I am keeping several options on the table for my short-term (1 to 2 years) future endeavors. One of those options includes going back into the Army. My desire to return has zero to do with the payoff for our efforts in Iraq, A'Stan, or elsewhere. For me, it is due to two factors:
1) I enjoyed working with other Soldiers far more than I think I will enjoy working with civilians.
2) I found satisfaction in helping the indigenous people where I deployed. I don't mean that I helped them by being a cog in the machine that implements our military strategy. I mean that I could choose to treat people like "civilians on the battlefield" or I could treat them like I would want to be treated if our roles were reversed. I chose the latter and it was rewarding.

I got out of the Army because I, like you, do not do garrison. It was not so much that I separated due to low job satisfaction so much as it was due to the fact that I did not see how I could perform at an acceptable level if I hated every minute of the job.

By process of elimination, I do not do strategy or garrison, which means that I do field at the tactical or operational level. Well, I'll add this to the mix: I don't do operational either. That said, the civilian alternative is far, far less exciting. After seeing how mind-numbingly boring the alternative is, I'm open to the prospect of enduring the soul-crushing, thankless, often worthless, tedious existence of a staff officer if it means that I might, if I'm fortunate, get to command Soldiers for one year out of five. The stark comparison of civilian vs Soldier has helped me to appreciate that even a staff job isn't as bad as I thought it was. With this perspective, I think I might be able to perform it better, so I am considering a return.

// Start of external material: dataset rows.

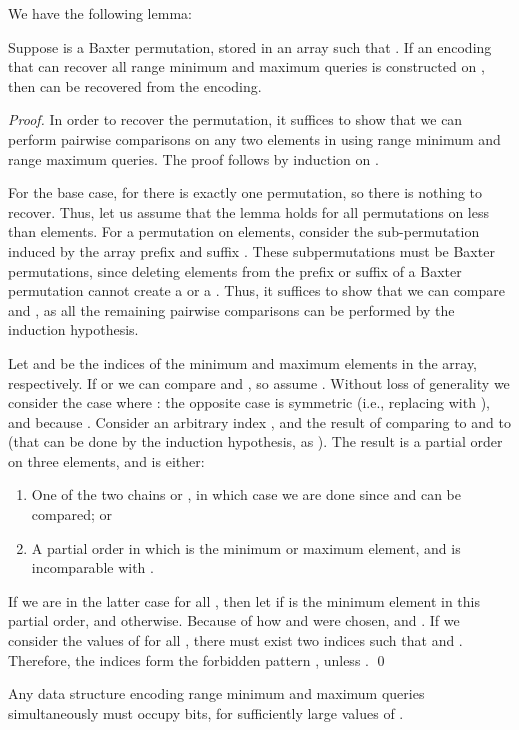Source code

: \documentclass[runningheads]{llncs}
\begin{document}
We have the following lemma:

\begin{lemma}\label{lem:baxter}
Suppose  is a Baxter permutation, stored in an array 
such that .  If an encoding that can recover all range
minimum and maximum queries is constructed on , then  can be
recovered from the encoding.
\end{lemma}

\begin{proof}
In order to recover the permutation, it suffices to show that we can
perform pairwise comparisons on any two elements in  using range
minimum and range maximum queries. The proof follows by induction on
.

For the base case, for  there is exactly one permutation, so there
is nothing to recover. Thus, let us assume that the lemma holds for all
permutations on less than  elements.  For a permutation on 
elements, consider the sub-permutation induced by the array prefix
 and suffix .  These subpermutations must be
Baxter permutations, since deleting elements from the prefix or suffix
of a Baxter permutation cannot create a  or a .  Thus,
it suffices to show that we can compare  and , as all
the remaining pairwise comparisons can be performed by the induction
hypothesis.

Let  and  be the indices of
the minimum and maximum elements in the array, respectively. If
 or  we can compare  and , so
assume .  Without loss of generality we consider the
case where : the opposite case is symmetric (i.e., replacing
 with ), and  because . Consider an arbitrary index , and the result of
comparing  to  and  to  (that can be done by
the induction hypothesis, as ).  The result is a partial
order on three elements, and is either:
\begin{enumerate}
  \item One of the two chains  or , in which case we are done since  and  can be
    compared; or
 \item A partial order in which  is the minimum or maximum
   element, and  is incomparable with .
\end{enumerate}
If we are in the latter case for all , then let  if  is the minimum element in this partial order, and  otherwise. Because of how  and  were chosen,  and
. If we consider the values of  for all ,
there must exist two indices  such that  and
.  Therefore, the indices  form the forbidden
pattern , unless .  \qed
\end{proof}

\begin{theorem}\label{thm:min-max-lb}
Any data structure encoding range minimum and maximum queries
simultaneously must occupy  bits, for
sufficiently large values of .
\end{theorem}
\end{document}
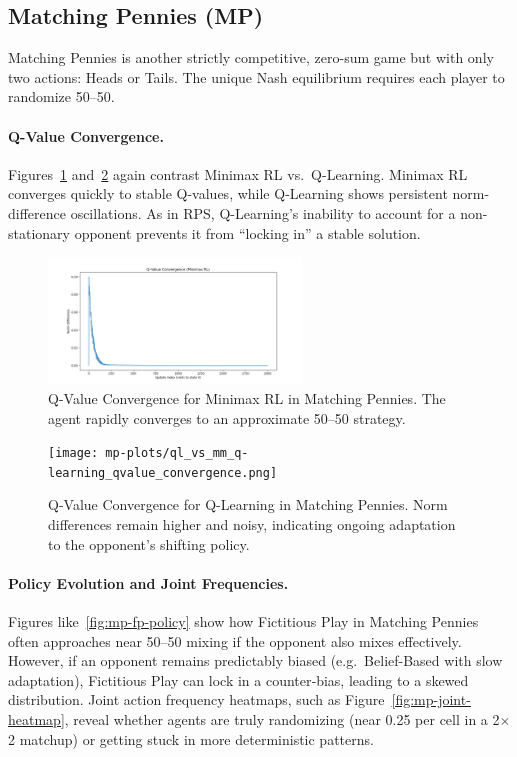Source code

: \documentclass[11pt]{article}
\begin{document}
\subsection{Matching Pennies (MP)}

Matching Pennies is another strictly competitive, zero-sum game but with 
only two actions: Heads or Tails. The unique Nash equilibrium requires 
each player to randomize 50--50.

\paragraph{Q-Value Convergence.}
Figures~\ref{fig:mp-minimax-convergence} and~\ref{fig:mp-ql-convergence} 
again contrast Minimax RL vs.\ Q-Learning. Minimax RL converges quickly 
to stable Q-values, while Q-Learning shows persistent norm-difference 
oscillations. As in RPS, Q-Learning's inability to account for a 
non-stationary opponent prevents it from ``locking in'' a stable solution.

\begin{figure}[htbp]
    \centering
    \includegraphics[width=0.6\textwidth]{mp-plots/ql_vs_mm_minimax_rl_qvalue_convergence.png}
    \caption{Q-Value Convergence for Minimax RL in Matching Pennies. The 
    agent rapidly converges to an approximate 50--50 strategy.}
    \label{fig:mp-minimax-convergence}
\end{figure}

\begin{figure}[htbp]
    \centering
    \texttt{[image: mp-plots/ql\_vs\_mm\_q-learning\_qvalue\_convergence.png]}
    \caption{Q-Value Convergence for Q-Learning in Matching Pennies. 
    Norm differences remain higher and noisy, indicating ongoing 
    adaptation to the opponent's shifting policy.}
    \label{fig:mp-ql-convergence}
\end{figure}

\paragraph{Policy Evolution and Joint Frequencies.}
Figures like~\ref{fig:mp-fp-policy} show how Fictitious Play in 
Matching Pennies often approaches near 50--50 mixing if the opponent also 
mixes effectively. However, if an opponent remains predictably biased 
(e.g.\ Belief-Based with slow adaptation), Fictitious Play can lock in a 
counter‐bias, leading to a skewed distribution. Joint action frequency 
heatmaps, such as Figure~\ref{fig:mp-joint-heatmap}, reveal whether 
agents are truly randomizing (near 0.25 per cell in a 2$\times$2 
matchup) or getting stuck in more deterministic patterns.
\end{document}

As for long-term, how does this end? I frankly think it is irrelevant. I think a more important question is: what are we defending? As I have watched the financial "disaster" unfold, and learn about just how widespread and pervasive the unethical, immoral, and flat-out illegal behavior was throughout all organizations involved (from the top to bottom); as I watch our response to it in the halls of government, with nothing but coldly-calculated moves by politicians to engage in CYA and ensure their own re-elections and enrich their contributors and future employers; and as I observe our society's continued slouch towards Gomorrah (don't read too much into me appropriating that book title), I really don't know what we are defending. Until I can answer that question, I can't see any relevance to the question of "to what end" or "how does it end" or anything similar. I am very pessimistic about our future - not due to economics or security, so much as due to the depravity of our society and the entrenchment of a class of people who have a lot of power and no morals.

I've never considered myself to be selfish, so it seems weird to look at this selfishly. But if I were to look at it selflessly, I would need to ask whom I am serving and what for. I can't answer it. So I am left asking what line of work I will enjoy more. I like working with Soldiers and deploying with the line units. Long response short: I guess I don't care how it ends, so long as I can participate and execute my piece of the fight to the best of my ability. It beats a 9 to 5 job.

Ugh. I didn't intend to type that much initially.